A reunião recém terminada em Doha, da Aliança para as Civilizações, com a presença de Kofi Annan, evidenciou o nível em que a hegemonia mundial pode, nestes dias, repetir o quadro do pós-setembro de 2001. O Governo Bush não deixa nenhuma reserva quanto ao estar pronto a todas as soluções, caso não se componha a dita ameaça nuclear, vinda na escalada de confronto com o Irã.


Ronda os próximos dias o desânimo da própria Comissão da ONU em controlar a retomada dos experimentos nucleares do Governo de Teerã. Da mesma forma, o Hamas no poder cede à pressão internacional, para reconhecer a coexistência com Israel. Falharam também as previsões acomodatícias, em que os Estados da região cobriram, imediatamente, a retirada dos subsídios americanos, com as novas fartas mesadas do Emir de Qatar e da Arábia Saudita, antecipando outras ofertas do mundo islâmico.


Kofi-Annan dirigiu-se à Comissão na busca, justamente, do que possa ainda ser esse diálogo, explodido pela Al-Qaeda, apelando para o peso da visão de homens livres, de todo o globo, a ajudar no destranque das lógicas fatais de Estados soberanos, ou do que exprimissem, até, como vontades populares. Essas, exatamente, enquanto, por eleições genuinamente democráticas, traduzem um revanchismo generalizado no Oriente Médio à invasão do Iraque.
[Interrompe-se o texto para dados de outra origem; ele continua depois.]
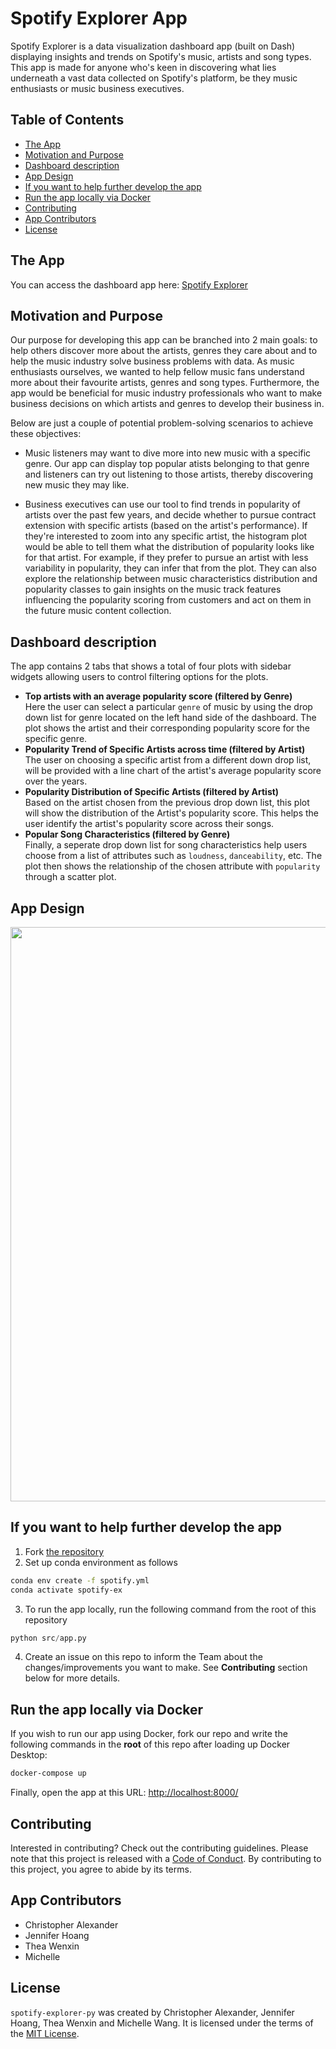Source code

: # Spotify Explorer App

Spotify Explorer is a data visualization dashboard app (built on Dash) displaying insights and trends on Spotify's music, artists and song types. This app is made for anyone who's keen in discovering what lies underneath a vast data collected on Spotify's platform, be they music enthusiasts or music business executives.

## Table of Contents

  - [The App](#the-app)
  - [Motivation and Purpose](#motivation-and-purpose)
  - [Dashboard description](#dashboard-description)
  - [App Design](#app-design)
  - [If you want to help further develop the app](#if-you-want-to-help-further-develop-the-app)
  - [Run the app locally via Docker](#run-the-app-locally-via-docker)
  - [Contributing](#contributing)
  - [App Contributors](#app-contributors)
  - [License](#license)

## The App

You can access the dashboard app here: [Spotify Explorer](https://spotify-explorer-pop.herokuapp.com/)

## Motivation and Purpose

Our purpose for developing this app can be branched into 2 main goals: to help others discover more about the artists, genres they care about and to help the music industry solve business problems with data. As music enthusiasts ourselves, we wanted to help fellow music fans understand more about their favourite artists, genres and song types. Furthermore, the app would be beneficial for music industry professionals who want to make business decisions on which artists and genres to develop their business in.

Below are just a couple of potential problem-solving scenarios to achieve these objectives:

- Music listeners may want to dive more into new music with a specific genre. Our app can display top popular atists belonging to that genre and listeners can try out listening to those artists, thereby discovering new music they may like.

- Business executives can use our tool to find trends in popularity of artists over the past few years, and decide whether to pursue contract extension with specific artists (based on the artist's performance). If they're interested to zoom into any specific artist, the histogram plot would be able to tell them what the distribution of popularity looks like for that artist. For example, if they prefer to pursue an artist with less variability in popularity, they can infer that from the plot. They can also explore the relationship between music characteristics distribution and popularity classes to gain insights on the music track features influencing the popularity scoring from customers and act on them in the future music content collection.

## Dashboard description

The app contains 2 tabs that shows a total of four plots with sidebar widgets allowing users to control filtering
options for the plots.

- **Top artists with an average popularity score (filtered by Genre)** <br>
Here the user can select a particular `genre` of music by using the drop down list for genre located on the left hand side of the dashboard. The plot shows the artist and their corresponding popularity score for the specific genre.
- **Popularity Trend of Specific Artists across time (filtered by Artist)** <br>
The user on choosing a specific artist from a different down drop list, will be provided with a line chart of the artist's average popularity score over the years.
- **Popularity Distribution of Specific Artists (filtered by Artist)** <br>
Based on the artist chosen from the previous drop down list, this plot will show the distribution of the Artist's popularity score. This helps the user identify the artist's popularity score across their songs.
- **Popular Song Characteristics (filtered by Genre)** <br>
Finally, a seperate drop down list for song characteristics help users choose from a list of attributes such as `loudness`, `danceability`, etc. The plot then shows the relationship of the chosen attribute with `popularity` through a scatter plot.

## App Design

<img width="919" src="./img/py-demo.gif">

## If you want to help further develop the app

1. Fork [the repository](https://github.com/UBC-MDS/spotify-explorer-py/)
2. Set up conda environment as follows

```bash
conda env create -f spotify.yml
conda activate spotify-ex
```

3. To run the app locally, run the following command from the root of this repository

```python
python src/app.py
```

4. Create an issue on this repo to inform the Team about the changes/improvements you want to make. See **Contributing** section below for more details.

## Run the app locally via Docker

If you wish to run our app using Docker, fork our repo and write the following commands in the **root** of this repo after loading up Docker Desktop:

```bash
docker-compose up
```

Finally, open the app at this URL: <http://localhost:8000/>

## Contributing

Interested in contributing? Check out the contributing guidelines. Please note that this project is released with a [Code of Conduct](https://github.com/UBC-MDS/spotify-explorer-py/blob/main/CODE_OF_CONDUCT.md). By contributing to this project, you agree to abide by its terms.

## App Contributors

- Christopher Alexander
- Jennifer Hoang
- Thea Wenxin
- Michelle

## License

`spotify-explorer-py` was created by Christopher Alexander, Jennifer Hoang, Thea Wenxin and Michelle Wang. It is licensed under the terms of the [MIT License](https://github.com/UBC-MDS/spotify-explorer-py/blob/main/LICENSE).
Exaspera ainda todo esse clima o recado mais grave da reação às caricaturas de Maomé. A onda mundial islâmica não resultou de uma indução de governos. Muitos deles, inclusive, como o da Líbia ou do Líbano, ficaram estupefatos pela depredação e a ida às ruas, muito para além das formas de boicote ao comércio dinamarquês. O perigo, hoje, capaz de levar à nova guerra das religiões, é esta enorme onda sublevada no inconsciente social muçulmano, a dar-se conta da expropriação histórica a que foi levado, subliminarmente, pela dita civilização ocidental, seus prodígios e suas mutações.


A terraplanagem da tecnologia arrastou a identidade das culturas em que se instalou, à troca do consumismo tão intransitivo como limitado. Estabelece-se hoje um curto circuito trágico, entre o estupor com a queda das torres e a violência da reação aos intervencionismos militares americanos.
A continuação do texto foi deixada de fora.